The development of medical devices is no longer just about functioning technology - it's about responsibility. For patients, users and our customers. That's why at WILDDESIGN, design quality and regulatory safety go hand in hand and support each other - they are two sides of the same coin, so to speak. Living this requires more than just processes - it requires a shared understanding.

On July 8, the entire WILDDESIGN team came together once again in Gelsenkirchen to discuss the basics and subtleties of quality management (QM) in the design process with Dr. Marian Gransow (VIVE-MedTech). We regularly hold such events to deepen and refresh our knowledge and develop it further together.

Quality management as part of the understanding of design

High normative requirements apply in medical technology - and rightly so. Dealing with risks, the traceability of decisions and complete documentation are not options, but a necessary basis for safe, marketable products. At the same time, the concept of quality in medical device development is changing: away from bureaucratic control and towards an active design instrument.

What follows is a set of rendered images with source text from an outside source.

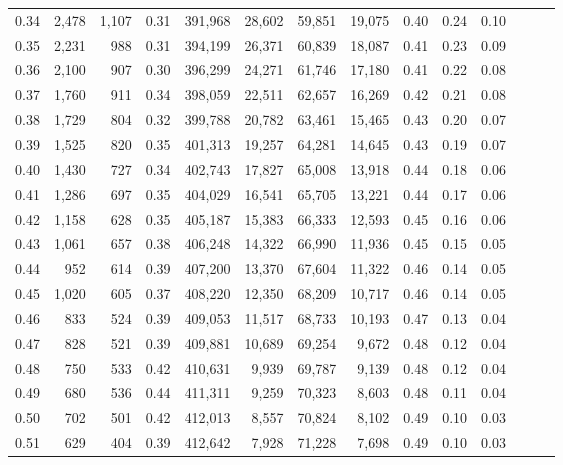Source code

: \begin{tabular}{rrrrrrrrrrrrrr}
0.34 &   2,478 &  1,107 &  0.31 &  391,968 &   28,602 &  59,851 &  19,075 &  0.40 &  0.24 &      0.10 \\
0.35 &   2,231 &    988 &  0.31 &  394,199 &   26,371 &  60,839 &  18,087 &  0.41 &  0.23 &      0.09 \\
0.36 &   2,100 &    907 &  0.30 &  396,299 &   24,271 &  61,746 &  17,180 &  0.41 &  0.22 &      0.08 \\
0.37 &   1,760 &    911 &  0.34 &  398,059 &   22,511 &  62,657 &  16,269 &  0.42 &  0.21 &      0.08 \\
0.38 &   1,729 &    804 &  0.32 &  399,788 &   20,782 &  63,461 &  15,465 &  0.43 &  0.20 &      0.07 \\
0.39 &   1,525 &    820 &  0.35 &  401,313 &   19,257 &  64,281 &  14,645 &  0.43 &  0.19 &      0.07 \\
0.40 &   1,430 &    727 &  0.34 &  402,743 &   17,827 &  65,008 &  13,918 &  0.44 &  0.18 &      0.06 \\
0.41 &   1,286 &    697 &  0.35 &  404,029 &   16,541 &  65,705 &  13,221 &  0.44 &  0.17 &      0.06 \\
0.42 &   1,158 &    628 &  0.35 &  405,187 &   15,383 &  66,333 &  12,593 &  0.45 &  0.16 &      0.06 \\
0.43 &   1,061 &    657 &  0.38 &  406,248 &   14,322 &  66,990 &  11,936 &  0.45 &  0.15 &      0.05 \\
0.44 &     952 &    614 &  0.39 &  407,200 &   13,370 &  67,604 &  11,322 &  0.46 &  0.14 &      0.05 \\
0.45 &   1,020 &    605 &  0.37 &  408,220 &   12,350 &  68,209 &  10,717 &  0.46 &  0.14 &      0.05 \\
0.46 &     833 &    524 &  0.39 &  409,053 &   11,517 &  68,733 &  10,193 &  0.47 &  0.13 &      0.04 \\
0.47 &     828 &    521 &  0.39 &  409,881 &   10,689 &  69,254 &   9,672 &  0.48 &  0.12 &      0.04 \\
0.48 &     750 &    533 &  0.42 &  410,631 &    9,939 &  69,787 &   9,139 &  0.48 &  0.12 &      0.04 \\
0.49 &     680 &    536 &  0.44 &  411,311 &    9,259 &  70,323 &   8,603 &  0.48 &  0.11 &      0.04 \\
0.50 &     702 &    501 &  0.42 &  412,013 &    8,557 &  70,824 &   8,102 &  0.49 &  0.10 &      0.03 \\
0.51 &     629 &    404 &  0.39 &  412,642 &    7,928 &  71,228 &   7,698 &  0.49 &  0.10 &      0.03 \\

\end{tabular}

WILDDESIGN therefore consciously integrates QM into the medical design process - in other words, into the way we develop user-centered, innovative and regulatory-compliant products. Our customers value precisely this connection: creative ideas that are viable in a regulatory context. For this to succeed, our teams need a common understanding - and an intuitive QM system that harmonizes with daily project practice.

Learning in the context of real projects

The current training course was deliberately designed with a practical focus: After a compact refresher of the basics - particularly in relation to our interfaces with the customer - we presented the updates to our internal quality management system in Confluence. The aim was to enable all team members to understand this system as an integral part of their daily project work and to use it confidently. The focus was not only on documentation routines, but also on requirements for usability engineering and mechanical product safety - such as stability, tilt resistance and robust construction. What requirements apply? What evidence do we need? How do we communicate risks and decisions transparently?

A central component was the joint reality check in the group: we analyzed a specific project from the recent past. How did it work? What decisions were made - and how would our internal QMS have supported or changed this process today? This format brought theory and practice together and created the necessary transfer.

Design is responsibility - and quality is a promise

In times of increasing regulatory complexity, the design process becomes the decisive bridge between ideas and market maturity. Our aim is to design safe, functional and inspiring products together with our customers - whether for operating theaters, intensive care units, surgeries or homecare.

The regular training of our team is a building block of this claim. They ensure that we work with a common understanding of quality across locations and disciplines. Because we believe that quality is not created through control alone - it is created through dialog, attitude and responsibility in the project.